For each line below that holds "RegOpenKeyA", return the line as it stands.

Data supplied below:

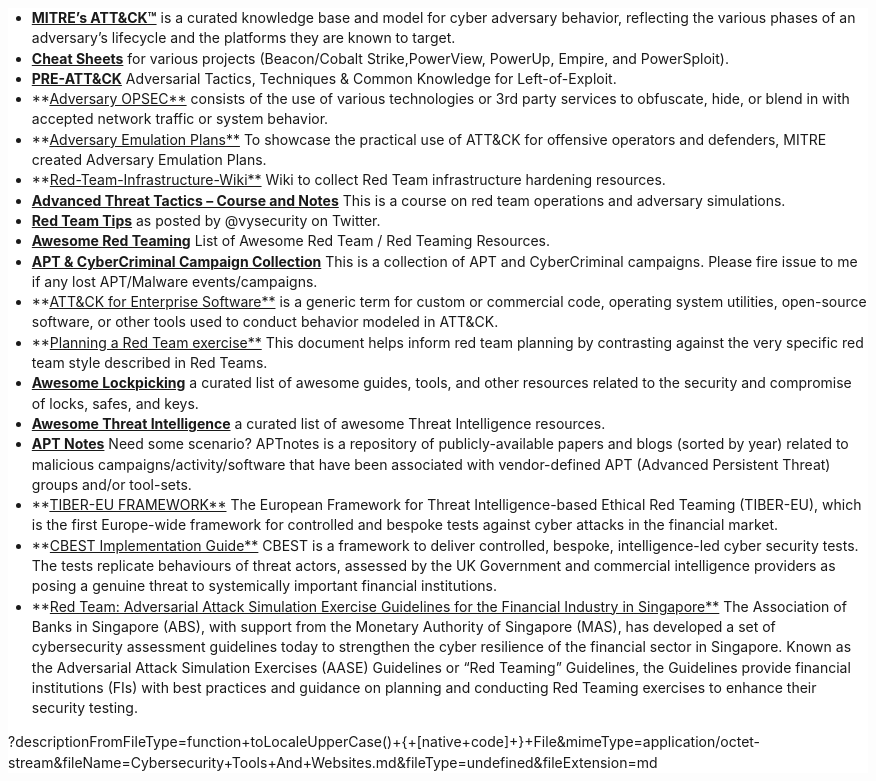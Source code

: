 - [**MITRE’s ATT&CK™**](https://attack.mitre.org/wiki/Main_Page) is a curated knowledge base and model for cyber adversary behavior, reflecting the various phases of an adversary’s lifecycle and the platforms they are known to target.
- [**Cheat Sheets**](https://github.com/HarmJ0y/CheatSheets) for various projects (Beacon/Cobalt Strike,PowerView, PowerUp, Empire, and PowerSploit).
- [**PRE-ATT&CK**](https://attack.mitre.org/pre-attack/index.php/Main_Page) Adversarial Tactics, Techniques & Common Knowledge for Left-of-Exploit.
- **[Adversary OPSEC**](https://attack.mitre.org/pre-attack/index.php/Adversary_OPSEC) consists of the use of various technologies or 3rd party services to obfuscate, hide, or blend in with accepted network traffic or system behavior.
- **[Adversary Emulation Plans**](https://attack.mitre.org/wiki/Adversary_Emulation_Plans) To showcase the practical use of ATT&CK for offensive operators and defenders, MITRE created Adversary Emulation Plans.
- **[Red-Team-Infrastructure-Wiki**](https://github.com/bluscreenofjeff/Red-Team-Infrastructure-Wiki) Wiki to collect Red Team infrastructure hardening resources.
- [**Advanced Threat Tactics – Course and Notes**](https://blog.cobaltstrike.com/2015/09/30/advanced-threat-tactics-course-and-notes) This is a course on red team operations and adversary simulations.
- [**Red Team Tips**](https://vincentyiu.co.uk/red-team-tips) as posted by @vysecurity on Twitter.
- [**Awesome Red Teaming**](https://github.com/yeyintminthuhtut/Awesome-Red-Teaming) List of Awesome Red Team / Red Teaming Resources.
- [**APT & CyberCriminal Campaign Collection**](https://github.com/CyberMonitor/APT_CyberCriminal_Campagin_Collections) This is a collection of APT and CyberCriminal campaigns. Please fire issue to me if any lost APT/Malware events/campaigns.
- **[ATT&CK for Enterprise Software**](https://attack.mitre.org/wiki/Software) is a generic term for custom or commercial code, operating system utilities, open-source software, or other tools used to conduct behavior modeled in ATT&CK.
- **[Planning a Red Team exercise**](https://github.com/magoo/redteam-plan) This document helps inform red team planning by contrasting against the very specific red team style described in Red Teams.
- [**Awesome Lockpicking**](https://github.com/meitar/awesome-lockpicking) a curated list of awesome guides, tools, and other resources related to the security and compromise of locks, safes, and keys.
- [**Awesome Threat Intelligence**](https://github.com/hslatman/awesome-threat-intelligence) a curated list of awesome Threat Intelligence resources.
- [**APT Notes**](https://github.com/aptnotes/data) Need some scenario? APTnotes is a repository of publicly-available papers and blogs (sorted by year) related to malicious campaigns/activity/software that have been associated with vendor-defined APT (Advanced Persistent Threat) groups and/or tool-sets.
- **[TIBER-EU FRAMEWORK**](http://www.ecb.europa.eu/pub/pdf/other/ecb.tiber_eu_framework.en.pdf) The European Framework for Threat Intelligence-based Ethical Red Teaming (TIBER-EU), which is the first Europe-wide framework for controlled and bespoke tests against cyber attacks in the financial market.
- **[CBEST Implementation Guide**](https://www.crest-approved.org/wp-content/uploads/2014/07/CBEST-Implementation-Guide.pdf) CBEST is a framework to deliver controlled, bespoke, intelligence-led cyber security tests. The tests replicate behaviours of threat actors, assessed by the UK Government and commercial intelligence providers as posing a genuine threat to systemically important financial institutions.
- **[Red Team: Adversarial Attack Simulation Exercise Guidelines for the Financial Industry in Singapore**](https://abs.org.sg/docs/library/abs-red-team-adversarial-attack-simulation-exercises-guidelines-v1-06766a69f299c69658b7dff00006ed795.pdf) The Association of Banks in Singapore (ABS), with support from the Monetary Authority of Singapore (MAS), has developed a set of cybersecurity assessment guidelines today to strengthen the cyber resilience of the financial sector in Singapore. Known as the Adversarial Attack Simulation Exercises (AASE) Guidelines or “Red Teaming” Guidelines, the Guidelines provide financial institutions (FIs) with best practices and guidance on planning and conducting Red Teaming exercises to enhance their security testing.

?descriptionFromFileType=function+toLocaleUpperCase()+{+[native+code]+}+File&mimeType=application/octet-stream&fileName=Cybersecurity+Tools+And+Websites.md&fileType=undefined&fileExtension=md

End of Data supplied.
Data supplied below:

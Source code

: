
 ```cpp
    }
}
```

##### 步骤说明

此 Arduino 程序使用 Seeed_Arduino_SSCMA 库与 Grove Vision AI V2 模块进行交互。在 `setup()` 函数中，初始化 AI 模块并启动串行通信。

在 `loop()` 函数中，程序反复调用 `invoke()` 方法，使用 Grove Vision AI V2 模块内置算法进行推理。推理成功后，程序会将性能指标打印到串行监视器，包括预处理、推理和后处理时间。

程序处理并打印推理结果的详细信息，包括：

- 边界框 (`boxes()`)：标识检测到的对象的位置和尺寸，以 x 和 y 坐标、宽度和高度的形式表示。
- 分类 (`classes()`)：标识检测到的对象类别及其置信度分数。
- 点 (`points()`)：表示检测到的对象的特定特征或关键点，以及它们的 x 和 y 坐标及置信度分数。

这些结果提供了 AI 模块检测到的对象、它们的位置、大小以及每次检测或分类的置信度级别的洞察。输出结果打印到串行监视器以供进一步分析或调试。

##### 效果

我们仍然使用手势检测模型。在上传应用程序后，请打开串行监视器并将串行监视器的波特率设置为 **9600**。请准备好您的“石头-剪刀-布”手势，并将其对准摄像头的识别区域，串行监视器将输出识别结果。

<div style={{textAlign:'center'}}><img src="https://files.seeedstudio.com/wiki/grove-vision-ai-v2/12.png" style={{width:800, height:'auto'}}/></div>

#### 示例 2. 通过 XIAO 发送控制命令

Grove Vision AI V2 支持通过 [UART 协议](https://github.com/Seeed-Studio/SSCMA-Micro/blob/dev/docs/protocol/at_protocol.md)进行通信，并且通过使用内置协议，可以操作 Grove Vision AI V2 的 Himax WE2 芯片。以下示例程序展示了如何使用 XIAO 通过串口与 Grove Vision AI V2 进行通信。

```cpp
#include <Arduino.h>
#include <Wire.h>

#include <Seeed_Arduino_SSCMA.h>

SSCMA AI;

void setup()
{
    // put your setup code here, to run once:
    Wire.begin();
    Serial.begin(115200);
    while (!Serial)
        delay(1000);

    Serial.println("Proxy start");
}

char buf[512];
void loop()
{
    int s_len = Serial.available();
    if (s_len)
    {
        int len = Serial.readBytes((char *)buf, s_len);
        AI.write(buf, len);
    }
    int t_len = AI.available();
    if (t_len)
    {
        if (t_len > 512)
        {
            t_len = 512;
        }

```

End of Data supplied.
Data supplied below:

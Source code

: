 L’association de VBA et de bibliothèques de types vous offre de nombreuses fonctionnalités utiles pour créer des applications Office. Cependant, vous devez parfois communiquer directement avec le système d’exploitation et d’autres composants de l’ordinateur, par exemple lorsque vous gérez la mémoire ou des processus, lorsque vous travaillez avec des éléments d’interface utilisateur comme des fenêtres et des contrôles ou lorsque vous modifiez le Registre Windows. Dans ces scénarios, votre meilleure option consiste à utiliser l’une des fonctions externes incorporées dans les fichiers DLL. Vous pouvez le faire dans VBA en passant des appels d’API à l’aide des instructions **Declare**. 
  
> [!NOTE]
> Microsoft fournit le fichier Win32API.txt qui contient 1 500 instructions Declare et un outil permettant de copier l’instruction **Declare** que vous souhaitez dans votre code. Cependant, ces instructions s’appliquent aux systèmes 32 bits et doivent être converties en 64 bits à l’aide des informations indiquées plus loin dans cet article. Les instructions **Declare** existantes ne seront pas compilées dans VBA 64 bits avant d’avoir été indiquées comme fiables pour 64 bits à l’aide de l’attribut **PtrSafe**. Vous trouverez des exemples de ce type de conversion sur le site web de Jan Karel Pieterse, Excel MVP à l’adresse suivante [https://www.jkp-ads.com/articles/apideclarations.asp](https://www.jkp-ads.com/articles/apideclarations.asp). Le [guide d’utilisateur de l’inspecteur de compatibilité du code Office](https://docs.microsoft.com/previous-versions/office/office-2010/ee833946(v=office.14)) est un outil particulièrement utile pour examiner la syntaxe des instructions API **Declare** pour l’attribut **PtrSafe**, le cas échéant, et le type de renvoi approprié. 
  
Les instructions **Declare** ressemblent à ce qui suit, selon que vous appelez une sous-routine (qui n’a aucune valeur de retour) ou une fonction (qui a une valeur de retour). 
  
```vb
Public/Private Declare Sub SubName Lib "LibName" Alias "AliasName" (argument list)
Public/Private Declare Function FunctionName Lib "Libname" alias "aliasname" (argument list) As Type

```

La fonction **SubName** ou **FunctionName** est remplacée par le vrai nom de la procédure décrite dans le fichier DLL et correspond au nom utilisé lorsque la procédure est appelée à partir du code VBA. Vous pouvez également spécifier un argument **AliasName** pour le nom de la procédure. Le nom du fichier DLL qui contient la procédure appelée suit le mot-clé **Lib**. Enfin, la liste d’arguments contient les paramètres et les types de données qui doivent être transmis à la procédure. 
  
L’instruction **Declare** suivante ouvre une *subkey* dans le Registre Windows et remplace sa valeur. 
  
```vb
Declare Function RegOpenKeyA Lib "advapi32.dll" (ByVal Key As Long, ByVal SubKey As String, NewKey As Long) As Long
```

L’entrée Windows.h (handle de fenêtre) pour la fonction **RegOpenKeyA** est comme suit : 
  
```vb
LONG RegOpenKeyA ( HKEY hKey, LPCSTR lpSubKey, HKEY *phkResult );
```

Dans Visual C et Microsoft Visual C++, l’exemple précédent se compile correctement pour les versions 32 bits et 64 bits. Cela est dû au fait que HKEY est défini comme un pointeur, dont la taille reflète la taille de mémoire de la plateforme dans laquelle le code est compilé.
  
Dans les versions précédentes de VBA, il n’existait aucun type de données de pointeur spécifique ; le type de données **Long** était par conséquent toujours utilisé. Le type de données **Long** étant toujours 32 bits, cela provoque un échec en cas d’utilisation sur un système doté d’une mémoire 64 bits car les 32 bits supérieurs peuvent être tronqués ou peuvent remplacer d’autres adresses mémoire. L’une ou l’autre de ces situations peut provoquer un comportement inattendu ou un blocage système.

End of Data supplied.

* **Your solution**
Declare Function RegOpenKeyA Lib "advapi32.dll" (ByVal Key As Long, ByVal SubKey As String, NewKey As Long) As Long
L’entrée Windows.h (handle de fenêtre) pour la fonction **RegOpenKeyA** est comme suit : 
LONG RegOpenKeyA ( HKEY hKey, LPCSTR lpSubKey, HKEY *phkResult );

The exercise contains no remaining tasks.